**Work instruction**. In the entries that follow, the first line to write out is the one containing "It's written in", and the last is the one containing "Go v1.11 at". Reproduce that stretch exactly, with nothing before or after it.

**Entries provided**.
◇ ◇ ◇ ◇
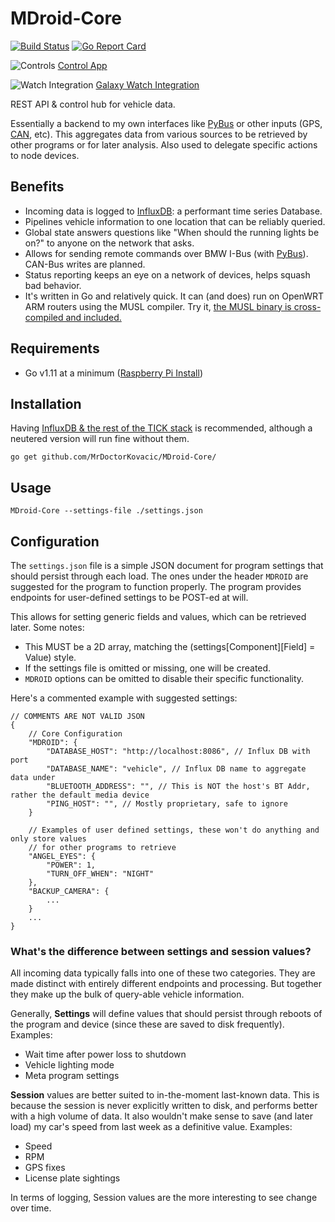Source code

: # MDroid-Core

[![Build Status](https://travis-ci.org/MrDoctorKovacic/MDroid-Core.svg?branch=master)](https://travis-ci.org/MrDoctorKovacic/MDroid-Core) [![Go Report Card](https://goreportcard.com/badge/github.com/MrDoctorKovacic/MDroid-Core)](https://goreportcard.com/report/github.com/MrDoctorKovacic/MDroid-Core)

![Controls](https://quinncasey.com/wp-content/uploads/2019/09/MDroidDemo.png "Screenshot 1")
[Control App](https://github.com/MrDoctorKovacic/MDroid-Control)

![Watch Integration](https://quinncasey.com/wp-content/uploads/2019/09/GIF-190903_143832.gif "Screenshot 2")
[Galaxy Watch Integration](https://quinncasey.com/unlocking-vehicle-with-mdroid-core-from-smartwatch/)

REST API & control hub for vehicle data. 

Essentially a backend to my own interfaces like [PyBus](https://github.com/MrDoctorKovacic/pyBus) or other inputs (GPS, [CAN](https://github.com/MrDoctorKovacic/MDroid-CAN), etc). This aggregates data from various sources to be retrieved by other programs or for later analysis. Also used to delegate specific actions to node devices.

## Benefits
* Incoming data is logged to [InfluxDB](https://www.influxdata.com/): a performant time series Database.
* Pipelines vehicle information to one location that can be reliably queried.
* Global state answers questions like "When should the running lights be on?" to anyone on the network that asks.
* Allows for sending remote commands over BMW I-Bus (with [PyBus](https://github.com/MrDoctorKovacic/pyBus)). CAN-Bus writes are planned.
* Status reporting keeps an eye on a network of devices, helps squash bad behavior.
* It's written in Go and relatively quick. It can (and does) run on OpenWRT ARM routers using the MUSL compiler. Try it, [the MUSL binary is cross-compiled and included.](https://github.com/MrDoctorKovacic/MDroid-Core/blob/master/bin/MDroid-Core-MUSL)

## Requirements
* Go v1.11 at a minimum ([Raspberry Pi Install](https://gist.github.com/kbeflo/9d981573aad107da6fa7ac0603259b3b)) 

## Installation 

Having [InfluxDB & the rest of the TICK stack](https://www.influxdata.com/blog/running-the-tick-stack-on-a-raspberry-pi/) is recommended, although a neutered version will run fine without them.

```go get github.com/MrDoctorKovacic/MDroid-Core/``` 

## Usage

```MDroid-Core --settings-file ./settings.json``` 

## Configuration 

The `settings.json` file is a simple JSON document for program settings that should persist through each load. The ones under the header `MDROID` are suggested for the program to function properly. The program provides endpoints for user-defined settings to be POST-ed at will. 

This allows for setting generic fields and values, which can be retrieved later. Some notes:

* This MUST be a 2D array, matching the (settings[Component][Field] = Value) style.
* If the settings file is omitted or missing, one will be created.
* `MDROID` options can be omitted to disable their specific functionality.

Here's a commented example with suggested settings:

```
// COMMENTS ARE NOT VALID JSON
{
	// Core Configuration
	"MDROID": {
		"DATABASE_HOST": "http://localhost:8086", // Influx DB with port
		"DATABASE_NAME": "vehicle", // Influx DB name to aggregate data under
		"BLUETOOTH_ADDRESS": "", // This is NOT the host's BT Addr, rather the default media device
		"PING_HOST": "", // Mostly proprietary, safe to ignore
	}
	
	// Examples of user defined settings, these won't do anything and only store values
	// for other programs to retrieve
	"ANGEL_EYES": {
		"POWER": 1,
		"TURN_OFF_WHEN": "NIGHT"
	},
	"BACKUP_CAMERA": {
		...
	}
	...
}
``` 

### What's the difference between settings and session values?

All incoming data typically falls into one of these two categories. They are made distinct with entirely different endpoints and processing. But together they make up the bulk of query-able vehicle information. 

Generally, **Settings** will define values that should persist through reboots of the program and device (since these are saved to disk frequently). Examples:
* Wait time after power loss to shutdown
* Vehicle lighting mode
* Meta program settings

**Session** values are better suited to in-the-moment last-known data. This is because the session is never explicitly written to disk, and performs better with a high volume of data. It also wouldn't make sense to save (and later load) my car's speed from last week as a definitive value. Examples:
* Speed
* RPM
* GPS fixes
* License plate sightings

In terms of logging, Session values are the more interesting to see change over time.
◇ ◇ ◇ ◇
**Expected output**.
* It's written in Go and relatively quick. It can (and does) run on OpenWRT ARM routers using the MUSL compiler. Try it, [the MUSL binary is cross-compiled and included.](https://github.com/MrDoctorKovacic/MDroid-Core/blob/master/bin/MDroid-Core-MUSL)

## Requirements
* Go v1.11 at a minimum ([Raspberry Pi Install](https://gist.github.com/kbeflo/9d981573aad107da6fa7ac0603259b3b)) 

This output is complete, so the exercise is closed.